*** Opening of THE RECORDS ***

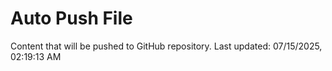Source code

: # Auto Push File

Content that will be pushed to GitHub repository.
Last updated: 07/15/2025, 02:19:13 AM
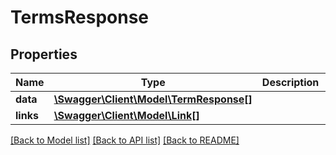 # TermsResponse

## Properties
Name | Type | Description | Notes
------------ | ------------- | ------------- | -------------
**data** | [**\Swagger\Client\Model\TermResponse[]**](TermResponse.md) |  | [optional] 
**links** | [**\Swagger\Client\Model\Link[]**](Link.md) |  | [optional] 

[[Back to Model list]](../../README.md#documentation-for-models) [[Back to API list]](../../README.md#documentation-for-api-endpoints) [[Back to README]](../../README.md)

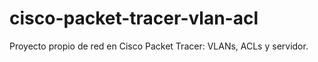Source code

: # cisco-packet-tracer-vlan-acl
Proyecto propio de red en Cisco Packet Tracer: VLANs, ACLs y servidor.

*** Close of THE RECORDS ***

Only lines with the word "Model" count here; copy every one from the records.

(YOUR RESPONSE):
**data** | [**\Swagger\Client\Model\TermResponse[]**](TermResponse.md) |  | [optional] 
**links** | [**\Swagger\Client\Model\Link[]**](Link.md) |  | [optional] 
[[Back to Model list]](../../README.md#documentation-for-models) [[Back to API list]](../../README.md#documentation-for-api-endpoints) [[Back to README]](../../README.md)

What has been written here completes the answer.